Records to process
——

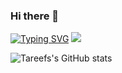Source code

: ### Hi there 👋

<!--
**TareefIman/TareefIman** is a ✨ _special_ ✨ repository because its `README.md` (this file) appears on your GitHub profile.
Here are some ideas to get you started:

- 🔭 I’m currently working on ...
- 🌱 I’m currently learning ...
- 👯 I’m looking to collaborate on ...
- 🤔 I’m looking for help with ...
- 💬 Ask me about ...
- 📫 How to reach me: ...
- 😄 Pronouns: ...
- ⚡ Fun fact: ...
-->
[![Typing SVG](https://readme-typing-svg.demolab.com/?lines=Hellomynameistareef)](https://git.io/typing-svg)
<img src="https://github.com/TareefIman/TareefIman/blob/36ec3406d88e1b3d8339f3cd6da0e94aa2524df0/assets/croppedloading.gif" style="max-width: 100%">

![Tareefs's GitHub stats](https://github-readme-stats.vercel.app/api?username=TareefIman&show_icons=false&theme=nightowl)
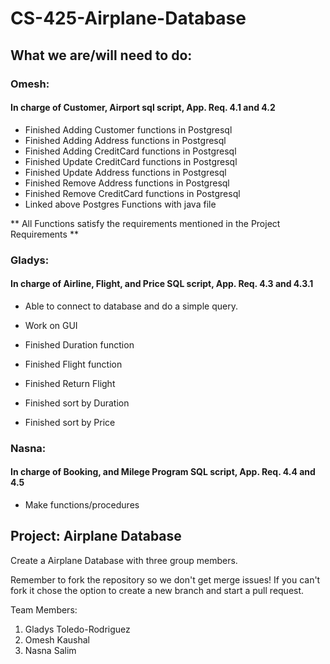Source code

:# CS-425-Airplane-Database
## What we are/will need to do:

### Omesh:
#### In charge of Customer, Airport sql script, App. Req. 4.1 and 4.2
- Finished Adding Customer functions in Postgresql
- Finished Adding Address functions in Postgresql
- Finished Adding CreditCard functions in Postgresql
- Finished Update CreditCard functions in Postgresql
- Finished Update Address functions in Postgresql
- Finished Remove Address functions in Postgresql
- Finished Remove CreditCard functions in Postgresql
- Linked above Postgres Functions with java file

** All Functions satisfy the requirements mentioned in the Project Requirements **

### Gladys:
#### In charge of Airline, Flight, and Price SQL script, App. Req. 4.3 and 4.3.1
- Able to connect to database and do a simple query.
- Work on GUI

- Finished Duration function
- Finished Flight function
- Finished Return Flight
- Finished sort by Duration
- Finished sort by Price

### Nasna:
#### In charge of Booking, and Milege Program SQL script, App. Req. 4.4 and 4.5
- Make functions/procedures

## Project: Airplane Database
Create a Airplane Database with three group members.

Remember to fork the repository so we don't get merge issues!
If you can't fork it chose the option to create a new branch and start a pull request.

Team Members:
1) Gladys Toledo-Rodriguez
2) Omesh Kaushal
3) Nasna Salim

——

Prompt
Repeat the data exactly in full, omitting its pictures.

Result of the task
Source code

: ### Hi there 👋

<!--
**TareefIman/TareefIman** is a ✨ _special_ ✨ repository because its `README.md` (this file) appears on your GitHub profile.
Here are some ideas to get you started:

- 🔭 I’m currently working on ...
- 🌱 I’m currently learning ...
- 👯 I’m looking to collaborate on ...
- 🤔 I’m looking for help with ...
- 💬 Ask me about ...
- 📫 How to reach me: ...
- 😄 Pronouns: ...
- ⚡ Fun fact: ...
-->
[![Typing SVG](https://readme-typing-svg.demolab.com/?lines=Hellomynameistareef)](https://git.io/typing-svg)
<img src="https://github.com/TareefIman/TareefIman/blob/36ec3406d88e1b3d8339f3cd6da0e94aa2524df0/assets/croppedloading.gif" style="max-width: 100%">

![Tareefs's GitHub stats](https://github-readme-stats.vercel.app/api?username=TareefIman&show_icons=false&theme=nightowl)
Source code

:# CS-425-Airplane-Database
## What we are/will need to do:

### Omesh:
#### In charge of Customer, Airport sql script, App. Req. 4.1 and 4.2
- Finished Adding Customer functions in Postgresql
- Finished Adding Address functions in Postgresql
- Finished Adding CreditCard functions in Postgresql
- Finished Update CreditCard functions in Postgresql
- Finished Update Address functions in Postgresql
- Finished Remove Address functions in Postgresql
- Finished Remove CreditCard functions in Postgresql
- Linked above Postgres Functions with java file

** All Functions satisfy the requirements mentioned in the Project Requirements **

### Gladys:
#### In charge of Airline, Flight, and Price SQL script, App. Req. 4.3 and 4.3.1
- Able to connect to database and do a simple query.
- Work on GUI

- Finished Duration function
- Finished Flight function
- Finished Return Flight
- Finished sort by Duration
- Finished sort by Price

### Nasna:
#### In charge of Booking, and Milege Program SQL script, App. Req. 4.4 and 4.5
- Make functions/procedures

## Project: Airplane Database
Create a Airplane Database with three group members.

Remember to fork the repository so we don't get merge issues!
If you can't fork it chose the option to create a new branch and start a pull request.

Team Members:
1) Gladys Toledo-Rodriguez
2) Omesh Kaushal
3) Nasna Salim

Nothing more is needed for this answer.